Twenty senior government officials met secretly on February 8, 1950, to discuss the Rosenberg case. Gordon Dean, the chairman of the Atomic Energy Commission, said: "It looks as though Rosenberg is the kingpin of a very large ring, and if there is any way of breaking him by having the shadow of a death penalty over him, we want to do it." Myles Lane, a member of the prosecution team, said that the case against Ethel Rosenberg was "not too strong", but that it was "very important that she be convicted too, and given a stiff sentence." FBI director J Edgar Hoover wrote that "proceeding against the wife will serve as a lever" to make Julius talk.

1949

The USSR and the U.S. were allies during World War II, but the Americans did not share information with, or seek assistance from, the Soviet Union regarding the Manhattan Project. The West was shocked by the speed with which the Soviets were able to stage their first nuclear test, "Joe 1", on August 29, 1949. However, the head official of the Soviet nuclear project, Lavrentiy Beria, used foreign intelligence, which he did not trust by default, only as a third-party check, rather than giving it directly to the design teams, who he did not clear to know about the espionage efforts, and the development was indigenous; considering that the pace of the Soviet program was set primarily by the amount of uranium that it could procure, it is difficult for scholars to judge accurately how much time was saved, if any.

1945

Senator Daniel Patrick Moynihan, vice-chairman of the Senate Select Committee on Intelligence, investigated how much the Soviet spy ring helped the USSR to build their bomb. Moynihan found that in 1945, physicist Hans Bethe estimated that the Soviets would be able to build their own bomb in five years. "Thanks to information provided by their agents", Moynihan wrote in his book Secrecy, "they did it in four".

1944

In February 1944, Rosenberg succeeded in recruiting a second source of Manhattan Project information, engineer Russell McNutt, who worked on designs for the plants at Oak Ridge National Laboratory. For this success Rosenberg received a $100 bonus. McNutt's employment provided access to secrets about processes for manufacturing weapons-grade uranium.

1940

Julius Rosenberg joined the Army Signal Corps Engineering Laboratories at Fort Monmouth, New Jersey, in 1940, where he worked as an engineer-inspector until 1945. He was discharged when the U.S. Army discovered his previous membership in the Communist Party.
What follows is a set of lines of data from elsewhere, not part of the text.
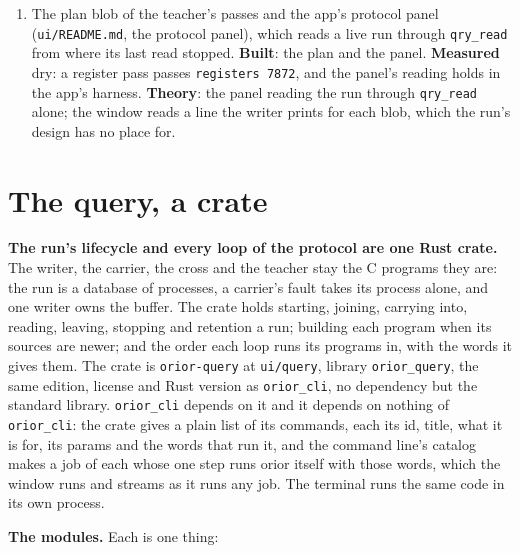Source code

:\begin{enumerate}
\item The plan blob of the teacher's passes and the app's protocol panel (\texttt{ui/\allowbreak{}README.\allowbreak{}md}, the protocol panel), which reads a live run through \texttt{qry\_\allowbreak{}read} from where its last read stopped. \textbf{Built}: the plan and the panel. \textbf{Measured} dry: a register pass passes \texttt{registers 7872}, and the panel's reading holds in the app's harness. \textbf{Theory}: the panel reading the run through \texttt{qry\_\allowbreak{}read} alone; the window reads a line the writer prints for each blob, which the run's design has no place for.
\end{enumerate}

\section{\texorpdfstring{The query, a crate}{The query, a crate}}

\textbf{The run's lifecycle and every loop of the protocol are one Rust crate.} The writer, the carrier, the cross and the teacher stay the C programs they are: the run is a database of processes, a carrier's fault takes its process alone, and one writer owns the buffer. The crate holds starting, joining, carrying into, reading, leaving, stopping and retention a run; building each program when its sources are newer; and the order each loop runs its programs in, with the words it gives them. The crate is \texttt{orior-\allowbreak{}query} at \texttt{ui/\allowbreak{}query}, library \texttt{orior\_\allowbreak{}query}, the same edition, license and Rust version as \texttt{orior\_\allowbreak{}cli}, no dependency but the standard library. \texttt{orior\_\allowbreak{}cli} depends on it and it depends on nothing of \texttt{orior\_\allowbreak{}cli}: the crate gives a plain list of its commands, each its id, title, what it is for, its params and the words that run it, and the command line's catalog makes a job of each whose one step runs orior itself with those words, which the window runs and streams as it runs any job. The terminal runs the same code in its own process.

\textbf{The modules.} Each is one thing:

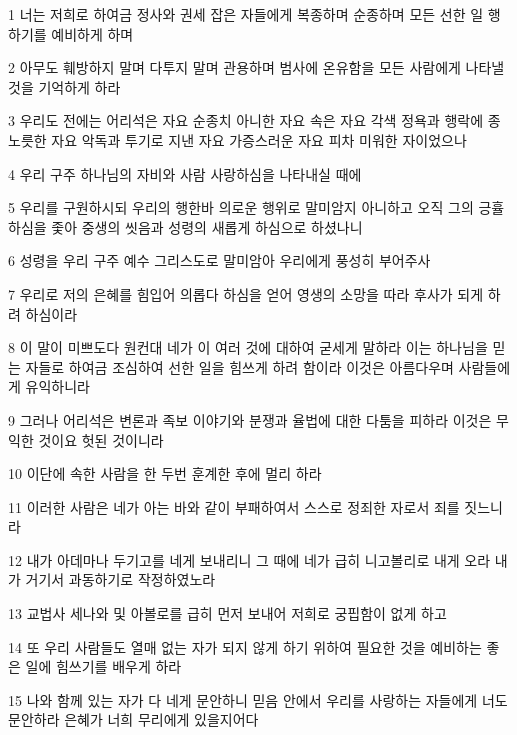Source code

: \par 1 너는 저희로 하여금 정사와 권세 잡은 자들에게 복종하며 순종하며 모든 선한 일 행하기를 예비하게 하며
\par 2 아무도 훼방하지 말며 다투지 말며 관용하며 범사에 온유함을 모든 사람에게 나타낼 것을 기억하게 하라
\par 3 우리도 전에는 어리석은 자요 순종치 아니한 자요 속은 자요 각색 정욕과 행락에 종노릇한 자요 악독과 투기로 지낸 자요 가증스러운 자요 피차 미워한 자이었으나
\par 4 우리 구주 하나님의 자비와 사람 사랑하심을 나타내실 때에
\par 5 우리를 구원하시되 우리의 행한바 의로운 행위로 말미암지 아니하고 오직 그의 긍휼하심을 좇아 중생의 씻음과 성령의 새롭게 하심으로 하셨나니
\par 6 성령을 우리 구주 예수 그리스도로 말미암아 우리에게 풍성히 부어주사
\par 7 우리로 저의 은혜를 힘입어 의롭다 하심을 얻어 영생의 소망을 따라 후사가 되게 하려 하심이라
\par 8 이 말이 미쁘도다 원컨대 네가 이 여러 것에 대하여 굳세게 말하라 이는 하나님을 믿는 자들로 하여금 조심하여 선한 일을 힘쓰게 하려 함이라 이것은 아름다우며 사람들에게 유익하니라
\par 9 그러나 어리석은 변론과 족보 이야기와 분쟁과 율법에 대한 다툼을 피하라 이것은 무익한 것이요 헛된 것이니라
\par 10 이단에 속한 사람을 한 두번 훈계한 후에 멀리 하라
\par 11 이러한 사람은 네가 아는 바와 같이 부패하여서 스스로 정죄한 자로서 죄를 짓느니라
\par 12 내가 아데마나 두기고를 네게 보내리니 그 때에 네가 급히 니고볼리로 내게 오라 내가 거기서 과동하기로 작정하였노라
\par 13 교법사 세나와 및 아볼로를 급히 먼저 보내어 저희로 궁핍함이 없게 하고
\par 14 또 우리 사람들도 열매 없는 자가 되지 않게 하기 위하여 필요한 것을 예비하는 좋은 일에 힘쓰기를 배우게 하라
\par 15 나와 함께 있는 자가 다 네게 문안하니 믿음 안에서 우리를 사랑하는 자들에게 너도 문안하라 은혜가 너희 무리에게 있을지어다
Important research on electronics, communications, radar and guided missile controls was undertaken at Fort Monmouth during World War II.

1918

Julius Rosenberg (May 12, 1918 – June 19, 1953) and Ethel Rosenberg (née Greenglass; September 28, 1915 – June 19, 1953) were American citizens who were convicted of spying on behalf of the Soviet Union. The couple were convicted of providing top-secret information about radar, sonar, jet propulsion engines, and valuable nuclear weapon designs. Convicted of espionage in 1951, they were executed by the federal government of the United States in 1953 at Sing Sing Correctional Facility in Ossining, New York, becoming the first American civilians to be executed for such charges and the first to receive that penalty during peacetime.

Julius Rosenberg was born on May 12, 1918, in New York City to a family of Jewish immigrants from the Russian Empire. The family moved to the Lower East Side by the time Julius was 11. His parents worked in the shops of the Lower East Side as Julius attended Seward Park High School. Julius became a leader in the Young Communist League USA while at City College of New York during the Great Depression. In 1939, he graduated with a degree in electrical engineering.

1915

Ethel Greenglass was born on September 28, 1915, to a Jewish family in Manhattan, New York City. She had a brother, David Greenglass. She originally was an aspiring actress and singer, but eventually took a secretarial job at a shipping company. She became involved in labor disputes and joined the Young Communist League, where she met Julius in 1936. They married in 1939.